TASK ITEM:
Reproduce the entries below in full and without error.

── PROVIDED DATA ──

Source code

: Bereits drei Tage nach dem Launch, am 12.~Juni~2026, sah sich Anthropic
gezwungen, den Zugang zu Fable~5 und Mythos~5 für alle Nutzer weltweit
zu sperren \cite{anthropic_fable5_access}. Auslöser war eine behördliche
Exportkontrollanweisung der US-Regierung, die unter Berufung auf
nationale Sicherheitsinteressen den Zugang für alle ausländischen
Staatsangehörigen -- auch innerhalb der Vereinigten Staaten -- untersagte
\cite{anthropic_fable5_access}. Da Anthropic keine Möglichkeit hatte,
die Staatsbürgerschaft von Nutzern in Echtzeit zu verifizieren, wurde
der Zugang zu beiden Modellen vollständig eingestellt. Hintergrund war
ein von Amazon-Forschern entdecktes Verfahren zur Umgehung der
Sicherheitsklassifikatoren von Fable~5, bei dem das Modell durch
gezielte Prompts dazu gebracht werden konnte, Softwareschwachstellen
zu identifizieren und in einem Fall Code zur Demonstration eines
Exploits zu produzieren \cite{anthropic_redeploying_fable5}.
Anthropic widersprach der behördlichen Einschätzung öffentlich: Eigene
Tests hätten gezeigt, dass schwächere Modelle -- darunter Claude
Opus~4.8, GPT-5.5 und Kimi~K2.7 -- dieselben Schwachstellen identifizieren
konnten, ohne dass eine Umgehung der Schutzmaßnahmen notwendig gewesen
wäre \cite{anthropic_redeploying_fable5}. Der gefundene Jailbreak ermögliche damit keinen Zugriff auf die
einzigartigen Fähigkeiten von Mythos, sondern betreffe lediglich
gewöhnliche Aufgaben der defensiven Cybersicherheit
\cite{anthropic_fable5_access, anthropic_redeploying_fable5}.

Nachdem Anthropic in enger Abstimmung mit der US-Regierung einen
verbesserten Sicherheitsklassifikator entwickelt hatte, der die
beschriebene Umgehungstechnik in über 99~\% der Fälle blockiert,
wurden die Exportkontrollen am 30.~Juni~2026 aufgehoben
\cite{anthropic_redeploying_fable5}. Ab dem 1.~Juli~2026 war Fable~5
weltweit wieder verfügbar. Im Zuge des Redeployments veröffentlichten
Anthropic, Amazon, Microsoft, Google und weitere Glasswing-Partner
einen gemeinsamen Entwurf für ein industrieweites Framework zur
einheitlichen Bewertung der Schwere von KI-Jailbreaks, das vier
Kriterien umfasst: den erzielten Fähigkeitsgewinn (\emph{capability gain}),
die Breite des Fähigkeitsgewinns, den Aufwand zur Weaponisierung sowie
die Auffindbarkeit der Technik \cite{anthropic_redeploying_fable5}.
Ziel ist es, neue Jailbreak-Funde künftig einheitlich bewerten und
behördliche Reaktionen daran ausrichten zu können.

───

WRITTEN RESPONSE:
Source code

: Bereits drei Tage nach dem Launch, am 12.~Juni~2026, sah sich Anthropic
gezwungen, den Zugang zu Fable~5 und Mythos~5 für alle Nutzer weltweit
zu sperren \cite{anthropic_fable5_access}. Auslöser war eine behördliche
Exportkontrollanweisung der US-Regierung, die unter Berufung auf
nationale Sicherheitsinteressen den Zugang für alle ausländischen
Staatsangehörigen -- auch innerhalb der Vereinigten Staaten -- untersagte
\cite{anthropic_fable5_access}. Da Anthropic keine Möglichkeit hatte,
die Staatsbürgerschaft von Nutzern in Echtzeit zu verifizieren, wurde
der Zugang zu beiden Modellen vollständig eingestellt. Hintergrund war
ein von Amazon-Forschern entdecktes Verfahren zur Umgehung der
Sicherheitsklassifikatoren von Fable~5, bei dem das Modell durch
gezielte Prompts dazu gebracht werden konnte, Softwareschwachstellen
zu identifizieren und in einem Fall Code zur Demonstration eines
Exploits zu produzieren \cite{anthropic_redeploying_fable5}.
Anthropic widersprach der behördlichen Einschätzung öffentlich: Eigene
Tests hätten gezeigt, dass schwächere Modelle -- darunter Claude
Opus~4.8, GPT-5.5 und Kimi~K2.7 -- dieselben Schwachstellen identifizieren
konnten, ohne dass eine Umgehung der Schutzmaßnahmen notwendig gewesen
wäre \cite{anthropic_redeploying_fable5}. Der gefundene Jailbreak ermögliche damit keinen Zugriff auf die
einzigartigen Fähigkeiten von Mythos, sondern betreffe lediglich
gewöhnliche Aufgaben der defensiven Cybersicherheit
\cite{anthropic_fable5_access, anthropic_redeploying_fable5}.

Nachdem Anthropic in enger Abstimmung mit der US-Regierung einen
verbesserten Sicherheitsklassifikator entwickelt hatte, der die
beschriebene Umgehungstechnik in über 99~\% der Fälle blockiert,
wurden die Exportkontrollen am 30.~Juni~2026 aufgehoben
\cite{anthropic_redeploying_fable5}. Ab dem 1.~Juli~2026 war Fable~5
weltweit wieder verfügbar. Im Zuge des Redeployments veröffentlichten
Anthropic, Amazon, Microsoft, Google und weitere Glasswing-Partner
einen gemeinsamen Entwurf für ein industrieweites Framework zur
einheitlichen Bewertung der Schwere von KI-Jailbreaks, das vier
Kriterien umfasst: den erzielten Fähigkeitsgewinn (\emph{capability gain}),
die Breite des Fähigkeitsgewinns, den Aufwand zur Weaponisierung sowie
die Auffindbarkeit der Technik \cite{anthropic_redeploying_fable5}.
Ziel ist es, neue Jailbreak-Funde künftig einheitlich bewerten und
behördliche Reaktionen daran ausrichten zu können.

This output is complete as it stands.